* [Problem statement]:
Could you copy exactly the lines below from the one with "3. Github action" to the one with "- Conclusion (3)", inclusive, leaving out any pictures?

* [Saved entries]:
▼
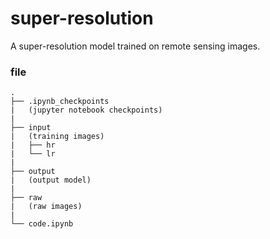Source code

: # super-resolution
A super-resolution model trained on remote sensing images.

### file
    .
    ├── .ipynb_checkpoints 
    |   (jupyter notebook checkpoints)
    |
    ├── input
    |   (training images)
    |   ├── hr
    |   └── lr
    |
    ├── output
    |   (output model)
    |
    ├── raw
    |   (raw images)
    |
    └── code.ipynb
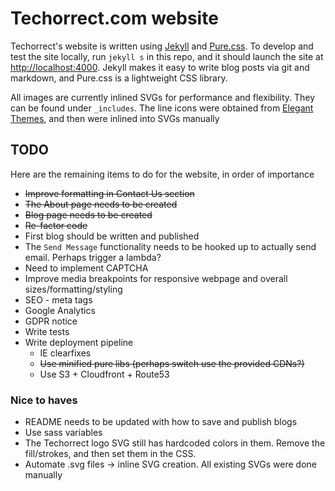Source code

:# Techorrect.com website

Techorrect's website is written using [Jekyll](https://jekyllrb.com) and [Pure.css](https://purecss.io).  To develop and test the site locally, run `jekyll s` in this repo, and it should launch the site at [http://localhost:4000](http://localhost:4000).  Jekyll makes it easy to write blog posts via git and markdown, and Pure.css is a lightweight CSS library.

All images are currently inlined SVGs for performance and flexibility.  They can be found under `_includes`.  The line icons were obtained from [Elegant Themes](https://www.elegantthemes.com/blog/freebie-of-the-week/free-line-style-icons), and then were inlined into SVGs manually

## TODO

Here are the remaining items to do for the website, in order of importance

* ~~Improve formatting in Contact Us section~~
* ~~The About page needs to be created~~
* ~~Blog page needs to be created~~
* ~~Re-factor code~~
* First blog should be written and published
* The `Send Message` functionality needs to be hooked up to actually send email.  Perhaps trigger a lambda?
* Need to implement CAPTCHA
* Improve media breakpoints for responsive webpage and overall sizes/formatting/styling
* SEO - meta tags
* Google Analytics
* GDPR notice
* Write tests
* Write deployment pipeline
  * IE clearfixes
  * ~~Use minified pure libs (perhaps switch use the provided CDNs?)~~
  * Use S3 + Cloudfront + Route53

### Nice to haves

* README needs to be updated with how to save and publish blogs
* Use sass variables
* The Techorrect logo SVG still has hardcoded colors in them.  Remove the fill/strokes, and then set them in the CSS.
* Automate .svg files -> inline SVG creation.  All existing SVGs were done manually
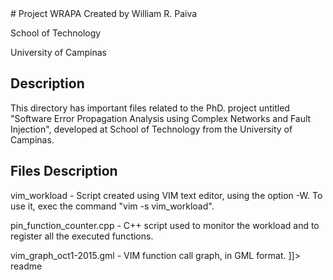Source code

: <snippet>
  <content>
# Project WRAPA
Created by William R. Paiva

School of Technology

University of Campinas

## Description
This directory has important files related to the PhD. project untitled "Software Error Propagation Analysis using Complex Networks and Fault Injection", developed at School of Technology from the University of Campinas.
## Files Description
vim_workload - Script created using VIM text editor, using the option -W. To use it, exec the command "vim -s vim_workload".

pin_function_counter.cpp - C++ script used to monitor the workload and to register all the executed functions.

vim_graph_oct1-2015.gml - VIM function call graph, in GML format.
]]></content>
  <tabTrigger>readme</tabTrigger>
</snippet>
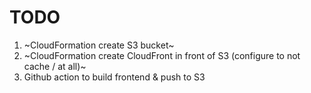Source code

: # TODO

1. ~CloudFormation create S3 bucket~
2. ~CloudFormation create CloudFront in front of S3 (configure to not cache / at all)~
3. Github action to build frontend & push to S3
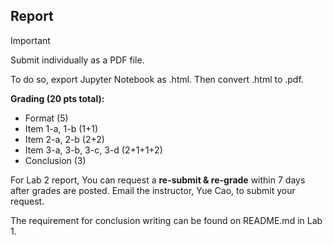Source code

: ## Report 

> [!IMPORTANT]
> Submit individually as a PDF file.

To do so, export Jupyter Notebook as .html. Then convert .html to .pdf. 

**Grading (20 pts total):**  
- Format (5)  
- Item 1-a, 1-b (1+1)  
- Item 2-a, 2-b (2+2)
- Item 3-a, 3-b, 3-c, 3-d (2+1+1+2)  
- Conclusion (3)  

For Lab 2 report, You can request a **re-submit & re-grade** within 7 days after grades are posted. Email the instructor, Yue Cao, to submit your request.

The requirement for conclusion writing can be found on README.md in Lab 1.
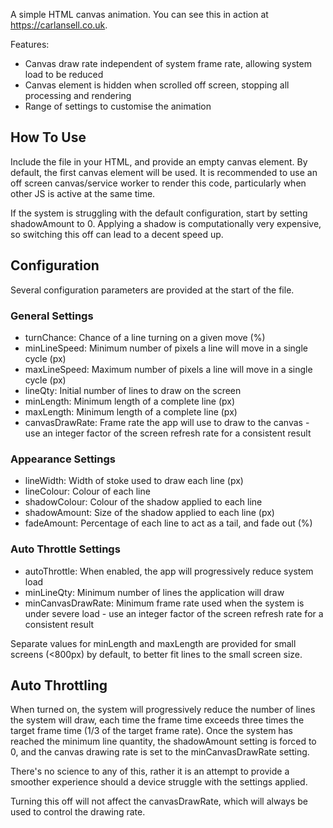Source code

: A simple HTML canvas animation. You can see this in action at https://carlansell.co.uk.

Features:
* Canvas draw rate independent of system frame rate, allowing system load to be reduced
* Canvas element is hidden when scrolled off screen, stopping all processing and rendering
* Range of settings to customise the animation

## How To Use
Include the file in your HTML, and provide an empty canvas element. By default, the first canvas element will be used. It is recommended to use an off screen canvas/service worker to render this code, particularly when other JS is active at the same time.

If the system is struggling with the default configuration, start by setting shadowAmount to 0. Applying a shadow is computationally very expensive, so switching this off can lead to a decent speed up.

## Configuration
Several configuration parameters are provided at the start of the file.

### General Settings
* turnChance: Chance of a line turning on a given move (%)
* minLineSpeed: Minimum number of pixels a line will move in a single cycle (px)
* maxLineSpeed: Maximum number of pixels a line will move in a single cycle (px)
* lineQty: Initial number of lines to draw on the screen
* minLength: Minimum length of a complete line (px)
* maxLength: Minimum length of a complete line (px)
* canvasDrawRate: Frame rate the app will use to draw to the canvas - use an integer factor of the screen refresh rate for a consistent result

### Appearance Settings
* lineWidth: Width of stoke used to draw each line (px)
* lineColour: Colour of each line
* shadowColour: Colour of the shadow applied to each line
* shadowAmount: Size of the shadow applied to each line (px)
* fadeAmount: Percentage of each line to act as a tail, and fade out (%)

### Auto Throttle Settings
* autoThrottle: When enabled, the app will progressively reduce system load
* minLineQty: Minimum number of lines the application will draw
* minCanvasDrawRate: Minimum frame rate used when the system is under severe load - use an integer factor of the screen refresh rate for a consistent result

Separate values for minLength and maxLength are provided for small screens (<800px) by default, to better fit lines to the small screen size.

## Auto Throttling
When turned on, the system will progressively reduce the number of lines the system will draw, each time the frame time exceeds three times the target frame time (1/3 of the target frame rate). Once the system has reached the minimum line quantity, the shadowAmount setting is forced to 0, and the canvas drawing rate is set to the minCanvasDrawRate setting.

There's no science to any of this, rather it is an attempt to provide a smoother experience should a device struggle with the settings applied.

Turning this off will not affect the canvasDrawRate, which will always be used to control the drawing rate.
▲
* [Exercise result]:
3. Github action to build frontend & push to S3
Source code

: ## Report 

> [!IMPORTANT]
> Submit individually as a PDF file.

To do so, export Jupyter Notebook as .html. Then convert .html to .pdf. 

**Grading (20 pts total):**  
- Format (5)  
- Item 1-a, 1-b (1+1)  
- Item 2-a, 2-b (2+2)
- Item 3-a, 3-b, 3-c, 3-d (2+1+1+2)  
- Conclusion (3)  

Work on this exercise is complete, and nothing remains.